I’m always astonished and delighted by how 30 minutes of huffing and puffing can make any day seem better. Yet, finding time to exercise with our everyday lives can be a challenge—especially when you add a kid or two to the equation. It’s important to not only figure out a way to make exercise a part of your life, but to turn it into a family activity, too. Doing so helps you share the joy of getting outside, and lets your kids understand for themselves how good movement can feel.
Thing is, play is truly part of children’s nature, and in fact with all the electronic devices and social media around, our society has taken kids away from something that should be instinctual. Don’t you remember your mom telling you to go outside and play, and you came in just at dark to wash up for dinner? Those were wonderful times.
I have three daughters, and my husband and I try our best to approach exercise with them in a simple way—making it seem like play, or an adventure. (An adventure by the way doesn’t have to be epic, far from home, or take several hours. It could be something in your backyard.)
Fitting in Exercise
It can be difficult to leave infants with a sitter, so I always found it best to incorporate them into my workouts. There is a steep sand dune near my home, so I would strap my baby to me, and plod up at my own pace. She would inevitably fall asleep, I would sweat all over her little being, and we were both the better for it.
When children are younger, it’s also important to remember nap time is king. I’d keep a stability ball and dumbbells handy, and whenever one of the girls was willing to take a nap, I was just six feet away lunging and squatting for as long as my window allowed.
When the kids get a little older, you can step it up to a family bike ride, or have them ride while you jog or walk at a brisk pace. You can make a game of it, and put your little one in charge of your Fitbit data. For example, did you go as far today as yesterday, or go farther—faster? Things like that engage children; they have fun yet also feel included in what you’re doing.

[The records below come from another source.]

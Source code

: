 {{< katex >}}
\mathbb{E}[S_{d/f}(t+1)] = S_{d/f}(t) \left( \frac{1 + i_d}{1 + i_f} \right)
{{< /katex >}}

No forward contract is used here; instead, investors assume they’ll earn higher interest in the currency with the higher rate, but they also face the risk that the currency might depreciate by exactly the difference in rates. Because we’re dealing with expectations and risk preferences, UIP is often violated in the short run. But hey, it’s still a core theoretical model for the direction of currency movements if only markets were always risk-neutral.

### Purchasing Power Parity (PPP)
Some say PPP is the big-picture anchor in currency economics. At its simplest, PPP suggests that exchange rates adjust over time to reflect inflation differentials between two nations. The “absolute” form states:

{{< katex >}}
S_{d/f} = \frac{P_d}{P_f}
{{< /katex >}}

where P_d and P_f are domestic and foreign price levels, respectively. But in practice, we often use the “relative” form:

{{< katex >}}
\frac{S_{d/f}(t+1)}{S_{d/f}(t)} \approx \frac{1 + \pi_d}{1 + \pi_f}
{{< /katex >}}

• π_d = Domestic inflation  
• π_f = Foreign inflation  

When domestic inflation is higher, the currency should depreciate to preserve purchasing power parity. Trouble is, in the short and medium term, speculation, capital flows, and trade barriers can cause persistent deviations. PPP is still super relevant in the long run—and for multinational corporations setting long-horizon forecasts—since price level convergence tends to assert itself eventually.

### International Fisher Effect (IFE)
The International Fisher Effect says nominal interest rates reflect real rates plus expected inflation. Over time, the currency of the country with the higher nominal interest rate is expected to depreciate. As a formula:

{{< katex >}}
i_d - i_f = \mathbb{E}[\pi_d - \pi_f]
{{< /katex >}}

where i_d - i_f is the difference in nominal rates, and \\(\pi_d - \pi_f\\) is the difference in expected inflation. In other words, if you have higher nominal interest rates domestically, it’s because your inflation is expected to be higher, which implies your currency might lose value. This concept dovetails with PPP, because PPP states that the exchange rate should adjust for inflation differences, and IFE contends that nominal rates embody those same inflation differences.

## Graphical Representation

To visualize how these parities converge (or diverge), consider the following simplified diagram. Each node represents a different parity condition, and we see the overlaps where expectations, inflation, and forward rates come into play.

Letting it Happen…Naturally
My oldest daughter started lifting with me when she was about 16. You don’t want to introduce resistance training too early, because if your child’s form is off, or if she tries to use too much weight, she could damage the growth plates on her bones. It’s safer even for older children to use their own bodyweight, or work with light bands. Keep exercise easy.

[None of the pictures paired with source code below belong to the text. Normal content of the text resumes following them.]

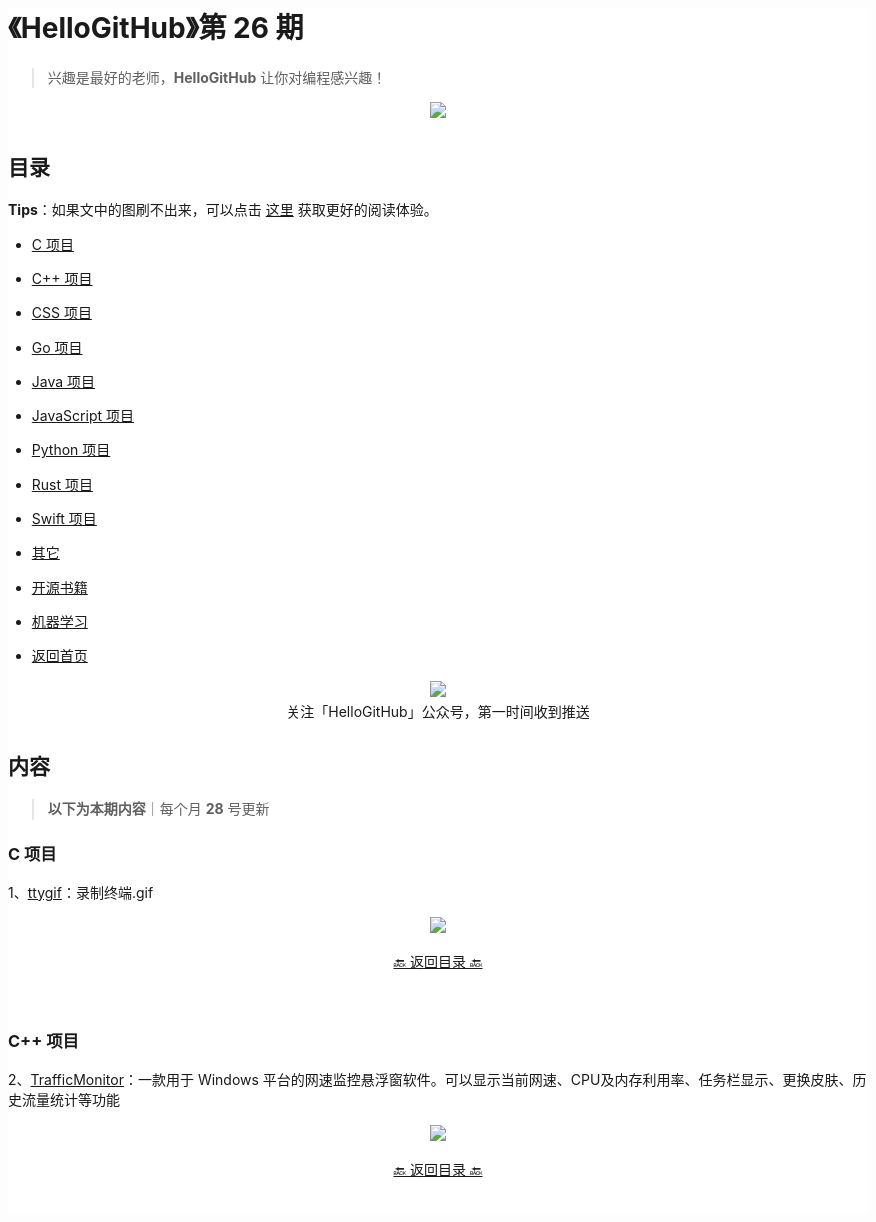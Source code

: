 # 《HelloGitHub》第 26 期
> 兴趣是最好的老师，**HelloGitHub** 让你对编程感兴趣！
<p align="center">
    <img src='https://raw.githubusercontent.com/521xueweihan/img/master/hellogithub/01/img/hello-github.jpg' style="max-width:100%;"></img>
</p>

## 目录

**Tips**：如果文中的图刷不出来，可以点击 [这里](https://hellogithub.com/periodical/volume/26/) 获取更好的阅读体验。

- [C 项目](#C-项目)
- [C++ 项目](#C-项目-1)
- [CSS 项目](#CSS-项目)
- [Go 项目](#Go-项目)
- [Java 项目](#Java-项目)
- [JavaScript 项目](#JavaScript-项目)
- [Python 项目](#Python-项目)
- [Rust 项目](#Rust-项目)
- [Swift 项目](#Swift-项目)
- [其它](#其它)
- [开源书籍](#开源书籍)
- [机器学习](#机器学习)


- [返回首页](https://github.com/521xueweihan/HelloGitHub#%E5%86%85%E5%AE%B9)

<p align="center">
  <img src="https://raw.githubusercontent.com/521xueweihan/img/master/hellogithub/logo/weixin.png" style="max-width:30%;"></img><br>
关注「HelloGitHub」公众号，第一时间收到推送
</p>

## 内容
> **以下为本期内容**｜每个月 **28** 号更新

### C 项目
1、[ttygif](https://hellogithub.com/periodical/statistics/click/?target=https://github.com/icholy/ttygif)：录制终端.gif

<p align="center"><img src='https://raw.githubusercontent.com/521xueweihan/img/master/hellogithub/26/img/ttygif.gif' style="max-width:80%; max-height=80%;"></img></p>

<p align="center"><a href="#目录">🔙 返回目录 🔙</a></p><br>

### C++ 项目
2、[TrafficMonitor](https://hellogithub.com/periodical/statistics/click/?target=https://github.com/zhongyang219/TrafficMonitor)：一款用于 Windows 平台的网速监控悬浮窗软件。可以显示当前网速、CPU及内存利用率、任务栏显示、更换皮肤、历史流量统计等功能

<p align="center"><img src='https://raw.githubusercontent.com/521xueweihan/img/master/hellogithub/26/img/TrafficMonitor-show-min.png' style="max-width:80%; max-height=80%;"></img></p>

<p align="center"><a href="#目录">🔙 返回目录 🔙</a></p><br>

I should point out, too, that I never forced my daughter to work out, but merely invited her, and when she was interested, she joined. I was always impressed by how hard she worked, and I was careful not to over-correct her or “mother” her. Unless your child is doing something harmful—like lifting a too-heavy weight—try to give her as much room as possible.
Sharing the Love
No matter what, juggling it all is a challenge. I’m not going to lie: Some days as I look at my kids with their faces glued to an electronic device, I think I’m failing miserably. I realize though, that I can do better tomorrow.

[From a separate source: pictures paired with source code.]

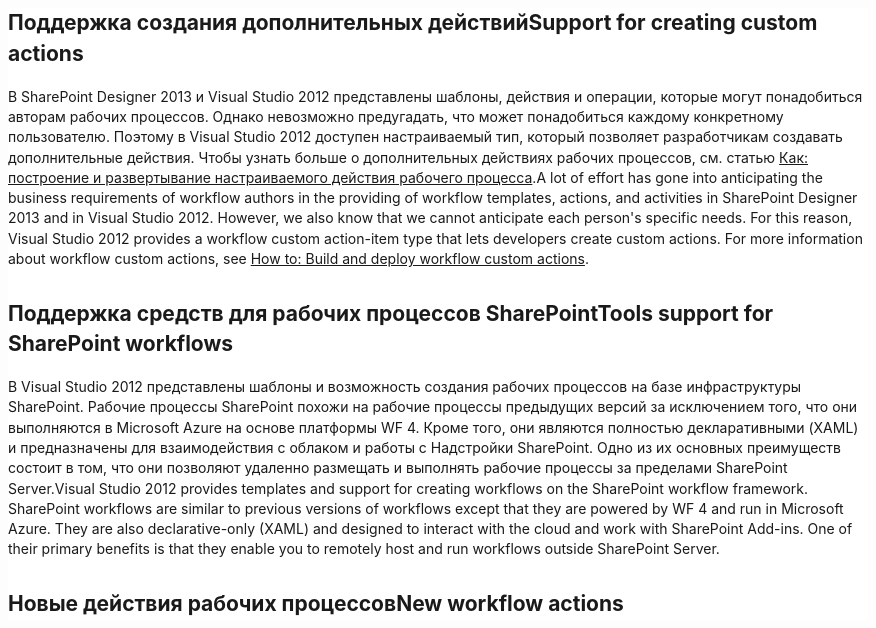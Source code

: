     
    

## <a name="support-for-creating-custom-actions"></a><span data-ttu-id="e03ac-131">Поддержка создания дополнительных действий</span><span class="sxs-lookup"><span data-stu-id="e03ac-131">Support for creating custom actions</span></span>
<span data-ttu-id="e03ac-132"><a name="SP15Whatsnewinworflow_customactions"> </a></span><span class="sxs-lookup"><span data-stu-id="e03ac-132"><a name="SP15Whatsnewinworflow_customactions"> </a></span></span>

<span data-ttu-id="e03ac-p107">В SharePoint Designer 2013 и Visual Studio 2012 представлены шаблоны, действия и операции, которые могут понадобиться авторам рабочих процессов. Однако невозможно предугадать, что может понадобиться каждому конкретному пользователю. Поэтому в Visual Studio 2012 доступен настраиваемый тип, который позволяет разработчикам создавать дополнительные действия. Чтобы узнать больше о дополнительных действиях рабочих процессов, см. статью  [Как: построение и развертывание настраиваемого действия рабочего процесса](how-to-build-and-deploy-workflow-custom-actions.md).</span><span class="sxs-lookup"><span data-stu-id="e03ac-p107">A lot of effort has gone into anticipating the business requirements of workflow authors in the providing of workflow templates, actions, and activities in SharePoint Designer 2013 and in Visual Studio 2012. However, we also know that we cannot anticipate each person's specific needs. For this reason, Visual Studio 2012 provides a workflow custom action-item type that lets developers create custom actions. For more information about workflow custom actions, see  [How to: Build and deploy workflow custom actions](how-to-build-and-deploy-workflow-custom-actions.md).</span></span>
  
    
    

## <a name="tools-support-for-sharepoint-workflows"></a><span data-ttu-id="e03ac-137">Поддержка средств для рабочих процессов SharePoint</span><span class="sxs-lookup"><span data-stu-id="e03ac-137">Tools support for SharePoint workflows</span></span>
<span data-ttu-id="e03ac-138"><a name="SP15Whatsnewinworflow_Tools"> </a></span><span class="sxs-lookup"><span data-stu-id="e03ac-138"><a name="SP15Whatsnewinworflow_Tools"> </a></span></span>

<span data-ttu-id="e03ac-p108">В Visual Studio 2012 представлены шаблоны и возможность создания рабочих процессов на базе инфраструктуры SharePoint. Рабочие процессы SharePoint похожи на рабочие процессы предыдущих версий за исключением того, что они выполняются в Microsoft Azure на основе платформы WF 4. Кроме того, они являются полностью декларативными (XAML) и предназначены для взаимодействия с облаком и работы с Надстройки SharePoint. Одно из их основных преимуществ состоит в том, что они позволяют удаленно размещать и выполнять рабочие процессы за пределами SharePoint Server.</span><span class="sxs-lookup"><span data-stu-id="e03ac-p108">Visual Studio 2012 provides templates and support for creating workflows on the SharePoint workflow framework. SharePoint workflows are similar to previous versions of workflows except that they are powered by WF 4 and run in Microsoft Azure. They are also declarative-only (XAML) and designed to interact with the cloud and work with SharePoint Add-ins. One of their primary benefits is that they enable you to remotely host and run workflows outside SharePoint Server.</span></span>
  
    
    

## <a name="new-workflow-actions"></a><span data-ttu-id="e03ac-142">Новые действия рабочих процессов</span><span class="sxs-lookup"><span data-stu-id="e03ac-142">New workflow actions</span></span>
<span data-ttu-id="e03ac-143"><a name="SP15Whatsnewinworflow_Newwfactions"> </a></span><span class="sxs-lookup"><span data-stu-id="e03ac-143"><a name="SP15Whatsnewinworflow_Newwfactions"> </a></span></span>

If you need help motivating your kids to exercise, include their friends. Plan a little adventure hike, or an outing, and encourage your children to invite a friend or two. If they see their friends enjoying themselves or going for it, your kids may be less likely to give up or complain.
The bottom line is that family activities often turn into a comedy of errors, so don’t ever worry that your family is the only one that can’t play nice. Not true.
Simply share your love and passion for movement with your family, and they will use it as a tool their entire lives. Aside from kindness, a strong work ethic, and good manners—what better thing to pass on?
This information is for educational purposes only and is not intended as a substitute for medical diagnosis or treatment. You should not use this information to diagnose or treat a health problem or condition. Always check with your doctor before changing your diet, altering your sleep habits, taking supplements, or starting a new fitness routine.